Data listing:
════════

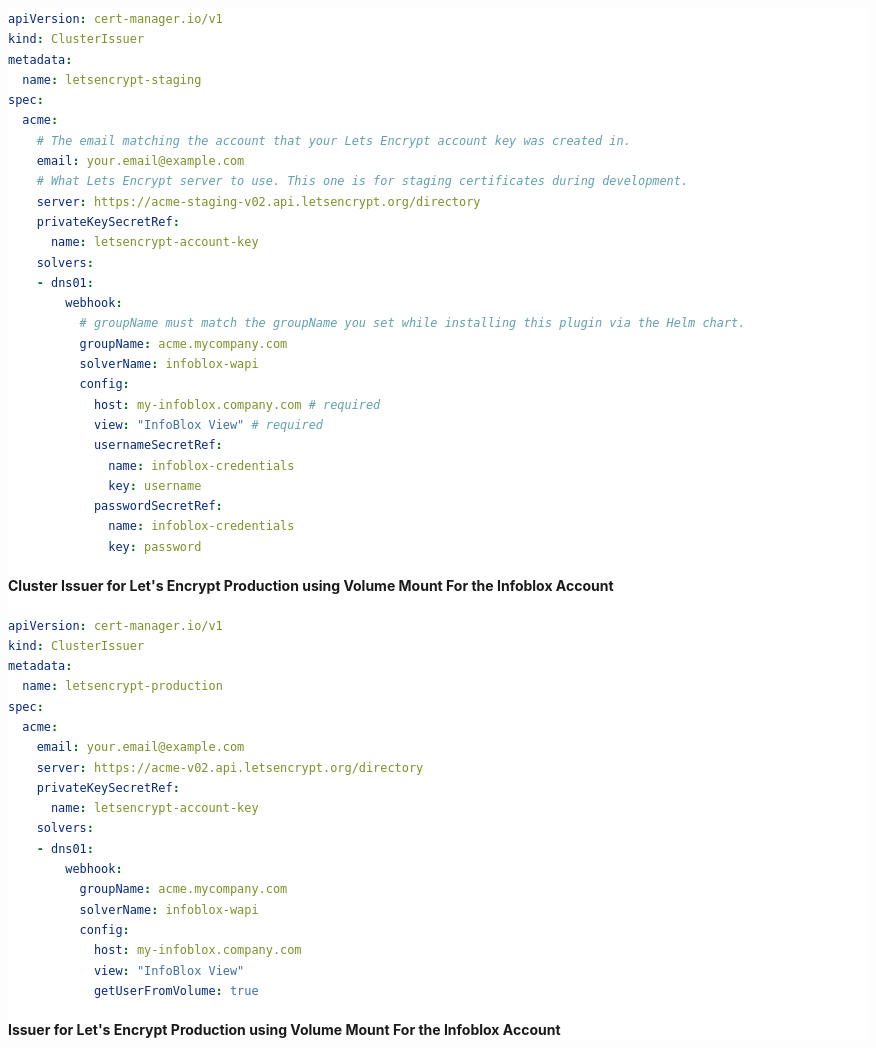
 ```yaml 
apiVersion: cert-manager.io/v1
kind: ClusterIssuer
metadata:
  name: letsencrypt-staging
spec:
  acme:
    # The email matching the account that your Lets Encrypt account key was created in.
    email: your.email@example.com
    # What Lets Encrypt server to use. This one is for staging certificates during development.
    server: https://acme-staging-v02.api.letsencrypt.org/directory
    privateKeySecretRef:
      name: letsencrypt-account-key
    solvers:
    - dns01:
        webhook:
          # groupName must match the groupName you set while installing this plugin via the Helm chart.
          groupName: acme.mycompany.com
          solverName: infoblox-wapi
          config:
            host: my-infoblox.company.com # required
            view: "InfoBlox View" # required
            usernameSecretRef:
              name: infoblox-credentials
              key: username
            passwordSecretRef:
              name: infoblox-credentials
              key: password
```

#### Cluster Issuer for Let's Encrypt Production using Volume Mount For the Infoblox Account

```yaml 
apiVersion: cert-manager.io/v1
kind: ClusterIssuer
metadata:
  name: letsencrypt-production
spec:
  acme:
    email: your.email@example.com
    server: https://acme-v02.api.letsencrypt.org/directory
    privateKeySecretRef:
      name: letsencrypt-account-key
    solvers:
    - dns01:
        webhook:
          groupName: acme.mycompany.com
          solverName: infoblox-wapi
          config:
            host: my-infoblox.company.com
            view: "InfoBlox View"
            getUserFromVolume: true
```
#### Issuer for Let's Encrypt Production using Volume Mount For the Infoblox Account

════════

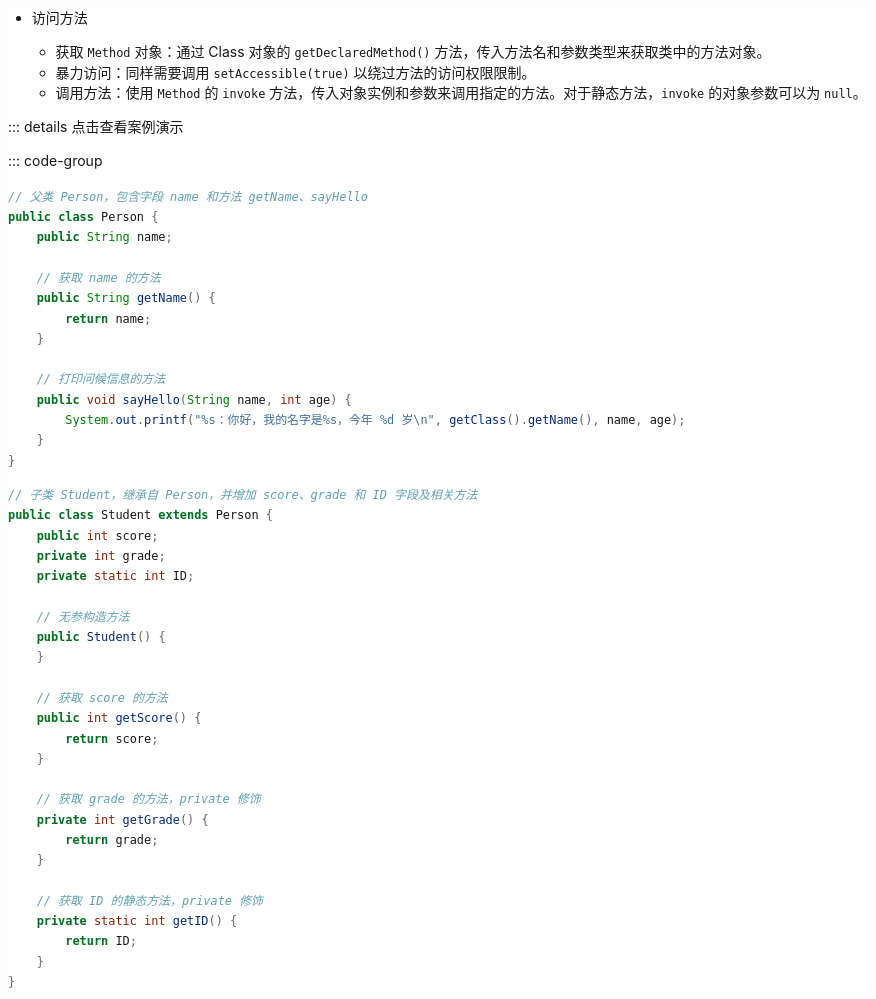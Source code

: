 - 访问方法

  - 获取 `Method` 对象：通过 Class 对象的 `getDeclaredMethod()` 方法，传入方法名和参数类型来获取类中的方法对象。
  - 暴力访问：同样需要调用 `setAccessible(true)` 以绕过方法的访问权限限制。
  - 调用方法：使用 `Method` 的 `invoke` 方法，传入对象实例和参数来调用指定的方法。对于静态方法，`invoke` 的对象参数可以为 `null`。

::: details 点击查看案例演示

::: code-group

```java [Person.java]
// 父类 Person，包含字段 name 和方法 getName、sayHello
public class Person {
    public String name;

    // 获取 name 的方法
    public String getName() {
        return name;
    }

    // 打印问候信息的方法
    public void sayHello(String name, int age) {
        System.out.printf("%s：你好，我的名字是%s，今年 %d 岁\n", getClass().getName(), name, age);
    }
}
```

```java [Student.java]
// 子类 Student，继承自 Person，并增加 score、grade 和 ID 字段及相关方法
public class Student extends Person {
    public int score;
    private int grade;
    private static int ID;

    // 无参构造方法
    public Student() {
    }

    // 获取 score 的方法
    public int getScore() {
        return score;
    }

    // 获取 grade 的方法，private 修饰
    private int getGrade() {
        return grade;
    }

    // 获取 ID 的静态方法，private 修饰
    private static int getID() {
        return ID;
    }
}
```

════════

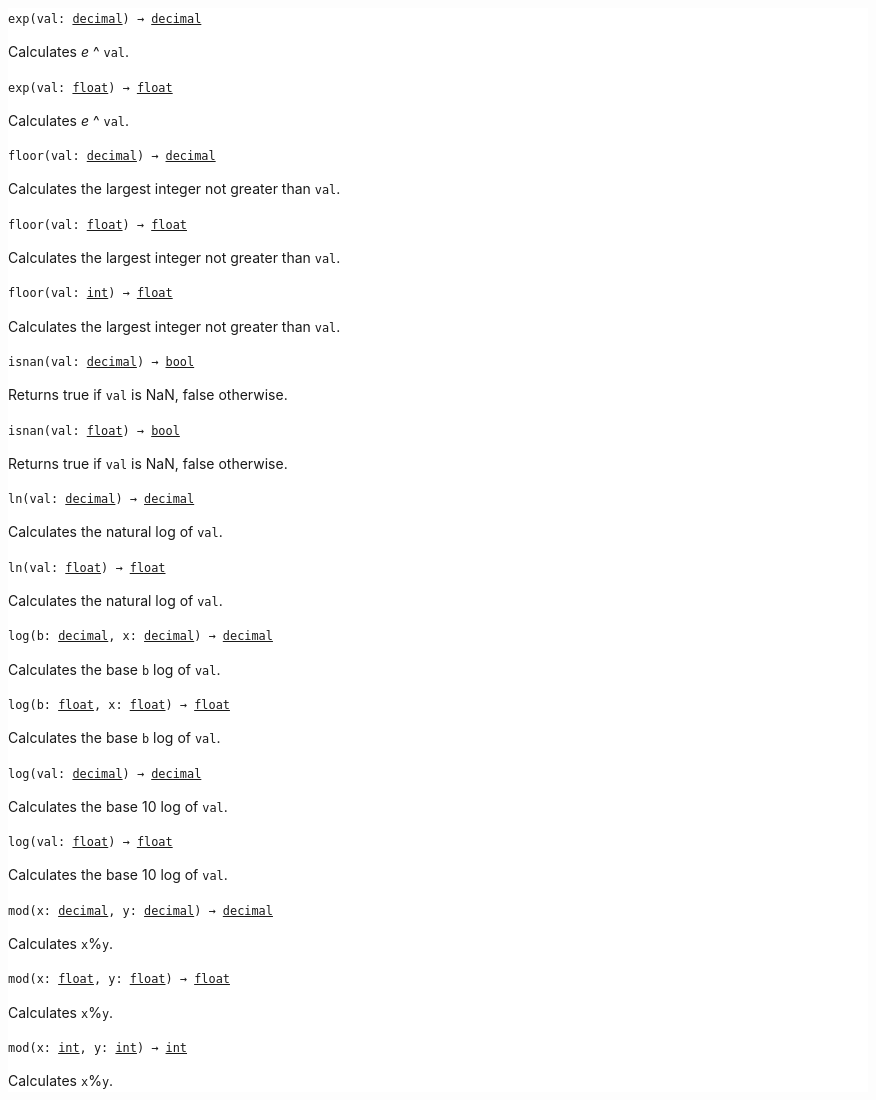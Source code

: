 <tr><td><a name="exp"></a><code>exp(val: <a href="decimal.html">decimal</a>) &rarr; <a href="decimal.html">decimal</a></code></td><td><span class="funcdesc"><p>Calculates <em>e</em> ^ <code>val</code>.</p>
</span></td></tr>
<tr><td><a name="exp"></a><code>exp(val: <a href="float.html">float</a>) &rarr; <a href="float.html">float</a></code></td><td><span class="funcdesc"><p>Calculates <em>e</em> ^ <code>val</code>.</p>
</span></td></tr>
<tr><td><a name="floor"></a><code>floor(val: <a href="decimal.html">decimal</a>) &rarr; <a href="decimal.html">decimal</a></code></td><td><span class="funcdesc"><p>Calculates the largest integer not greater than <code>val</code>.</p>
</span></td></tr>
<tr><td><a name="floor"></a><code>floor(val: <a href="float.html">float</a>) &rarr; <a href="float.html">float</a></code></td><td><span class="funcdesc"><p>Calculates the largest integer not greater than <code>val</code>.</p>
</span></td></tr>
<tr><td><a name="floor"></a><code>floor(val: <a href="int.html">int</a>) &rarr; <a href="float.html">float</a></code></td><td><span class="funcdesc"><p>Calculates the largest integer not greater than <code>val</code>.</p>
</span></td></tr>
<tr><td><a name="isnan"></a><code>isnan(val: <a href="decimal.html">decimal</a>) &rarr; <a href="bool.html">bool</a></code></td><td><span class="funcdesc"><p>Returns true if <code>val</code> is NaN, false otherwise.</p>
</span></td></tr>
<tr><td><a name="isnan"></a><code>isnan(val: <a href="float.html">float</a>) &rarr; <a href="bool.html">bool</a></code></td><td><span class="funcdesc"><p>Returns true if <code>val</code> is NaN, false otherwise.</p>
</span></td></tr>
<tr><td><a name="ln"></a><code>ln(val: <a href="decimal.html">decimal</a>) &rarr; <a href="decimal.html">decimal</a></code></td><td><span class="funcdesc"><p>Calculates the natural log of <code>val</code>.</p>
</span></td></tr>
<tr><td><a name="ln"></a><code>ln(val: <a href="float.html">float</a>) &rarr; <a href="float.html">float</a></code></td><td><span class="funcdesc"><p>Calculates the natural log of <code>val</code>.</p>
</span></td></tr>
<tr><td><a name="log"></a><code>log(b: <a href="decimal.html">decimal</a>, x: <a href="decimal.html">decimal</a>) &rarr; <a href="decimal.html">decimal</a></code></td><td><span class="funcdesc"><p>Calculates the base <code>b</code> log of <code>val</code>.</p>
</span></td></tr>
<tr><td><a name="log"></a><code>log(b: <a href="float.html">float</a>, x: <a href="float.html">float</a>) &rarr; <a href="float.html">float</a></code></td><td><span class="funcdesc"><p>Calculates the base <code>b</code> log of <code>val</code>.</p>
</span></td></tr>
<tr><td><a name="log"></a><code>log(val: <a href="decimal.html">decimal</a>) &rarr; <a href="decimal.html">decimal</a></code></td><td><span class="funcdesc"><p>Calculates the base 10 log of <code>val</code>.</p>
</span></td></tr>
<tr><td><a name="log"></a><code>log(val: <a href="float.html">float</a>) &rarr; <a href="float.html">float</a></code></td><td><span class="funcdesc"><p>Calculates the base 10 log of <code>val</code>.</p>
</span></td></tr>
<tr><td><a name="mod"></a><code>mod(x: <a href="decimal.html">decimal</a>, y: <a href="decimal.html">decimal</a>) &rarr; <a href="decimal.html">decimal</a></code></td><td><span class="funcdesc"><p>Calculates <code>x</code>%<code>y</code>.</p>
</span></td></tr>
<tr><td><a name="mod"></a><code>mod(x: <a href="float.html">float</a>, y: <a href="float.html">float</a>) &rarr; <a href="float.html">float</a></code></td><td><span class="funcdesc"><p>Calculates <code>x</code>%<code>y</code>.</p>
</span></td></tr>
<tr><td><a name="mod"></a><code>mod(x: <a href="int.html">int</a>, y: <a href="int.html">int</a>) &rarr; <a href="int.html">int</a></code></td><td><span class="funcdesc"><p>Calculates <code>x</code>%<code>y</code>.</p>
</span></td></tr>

════════

Task to complete:
Scan the material for the string "false". Copy each line where it appears.

Result of this exercise:
<tr><td><a name="isnan"></a><code>isnan(val: <a href="decimal.html">decimal</a>) &rarr; <a href="bool.html">bool</a></code></td><td><span class="funcdesc"><p>Returns true if <code>val</code> is NaN, false otherwise.</p>
<tr><td><a name="isnan"></a><code>isnan(val: <a href="float.html">float</a>) &rarr; <a href="bool.html">bool</a></code></td><td><span class="funcdesc"><p>Returns true if <code>val</code> is NaN, false otherwise.</p>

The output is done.